The Expansion Apparatus in Fish Heads, a 3-d kInetic Deduction

Abstract
Among teleost fishes, suction feeding is the most frequent mode of obtaining food. Using a 3- D kinematic model of the suction apparatus, it is calculated for what quantitative combinations of the model's static parameters three hydrodynamic demands pertinent to suction feeding could be optimized under certain anatomical constraints. Based on these calculations and constraints each of the considered parameter value sets can be categorized as optimal, sub- optimal or overruled. The morphospace thus subdivided is called the evaluated morphospace. It demonstrates, for instance, that optimal sets are not randomly distributed in the morphospace but exhibit a certain pattern implying an interdependency of the parameter values. Of 73 East-African, lacustrine cichlid species the parameter value sets were plotted in the evaluated morphospace where these species-specific sets appear to be located in a narrow zone around the border between optimal and suboptimal sets but quite far away from the overruled sets. Remarkably, of all optimal value sets theoretically feasible, a relatively small range is actually used by cichlids and possibly by teleosts in general.

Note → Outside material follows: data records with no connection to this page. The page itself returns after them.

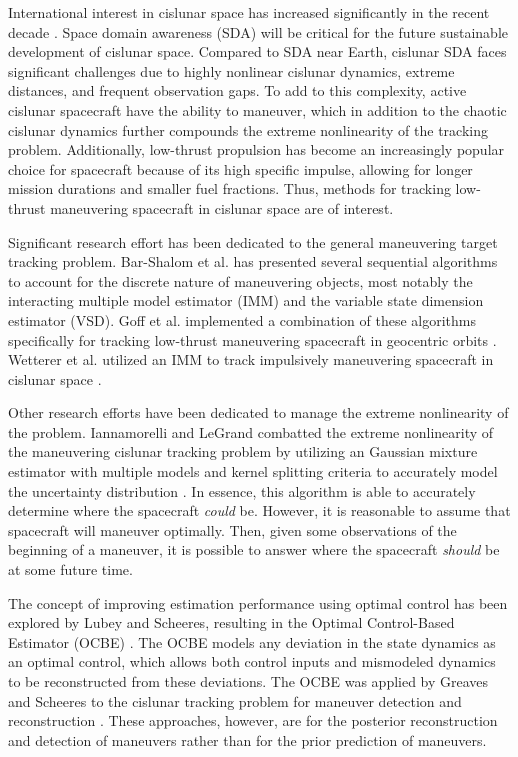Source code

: \documentclass[letterpaper, preprint, paper,11pt]{AAS}	%
\begin{document}
International interest in cislunar space has increased significantly in the recent decade \cite{nelson2024moon} . Space domain awareness (SDA) will be critical for the future sustainable development of cislunar space. Compared to SDA near Earth, cislunar SDA faces significant challenges due to highly nonlinear cislunar dynamics, extreme distances, and frequent observation gaps. To add to this complexity, active cislunar spacecraft have the ability to maneuver, which in addition to the chaotic cislunar dynamics further compounds the extreme nonlinearity of the tracking problem. Additionally, low-thrust propulsion has become an increasingly popular choice for spacecraft because of its high specific impulse, allowing for longer mission durations and smaller fuel fractions. Thus, methods for tracking low-thrust maneuvering spacecraft in cislunar space are of interest. 

Significant research effort has been dedicated to the general maneuvering target tracking problem. Bar-Shalom et al. has presented several sequential algorithms to account for the discrete nature of maneuvering objects, most notably the interacting multiple model estimator \cite{bar2004estimation} (IMM) and the variable state dimension estimator \cite{bar2007variable} (VSD). Goff et al. implemented a combination of these algorithms specifically for tracking low-thrust maneuvering spacecraft in geocentric orbits \cite{goff2015orbit}. Wetterer et al. utilized an IMM to track impulsively maneuvering spacecraft in cislunar space \cite{wetterer2022cislunar}.

Other research efforts have been dedicated to manage the extreme nonlinearity of the problem. Iannamorelli and LeGrand combatted the extreme nonlinearity of the maneuvering cislunar tracking problem by utilizing an Gaussian mixture estimator with multiple models and kernel splitting criteria to accurately model the uncertainty distribution \cite{iannamorelli2025adaptive}. In essence, this algorithm is able to accurately determine where the spacecraft \textit{could} be. However, it is reasonable to assume that spacecraft will maneuver optimally. Then, given some observations of the beginning of a maneuver, it is possible to answer where the spacecraft \textit{should} be at some future time. 

The concept of improving estimation performance using optimal control has been explored by Lubey and Scheeres, resulting in the Optimal Control-Based Estimator (OCBE) \cite{lubey2013optimal}. The OCBE models any deviation in the state dynamics as an optimal control, which allows both control inputs and mismodeled dynamics to be reconstructed from these deviations. The OCBE was applied by Greaves and Scheeres to the cislunar tracking problem for maneuver detection and reconstruction \cite{greaves2021observation}. These approaches, however, are for the posterior reconstruction and detection of maneuvers rather than for the prior prediction of maneuvers. 
\end{document}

This and the border position of the value sets in the optimal domain suggest a constraint on optimizing the suction apparatus, but the nature of the constraint could not yet be detected. The importance of the results is based on the following considerations: (1) The 73 species investigated constitute a representative sample of a speciose and ecological diverse group, viz. the ca. 1500 cichlid species that make up the independently evolved flocks in the Great East-African Lakes. (2) Preliminary investigations indicate that the results hold also for non- cichlids with a similar way of suction feeding. (3) The model may well explain the deviating value sets as observed among fishes with a different type of suction feeding.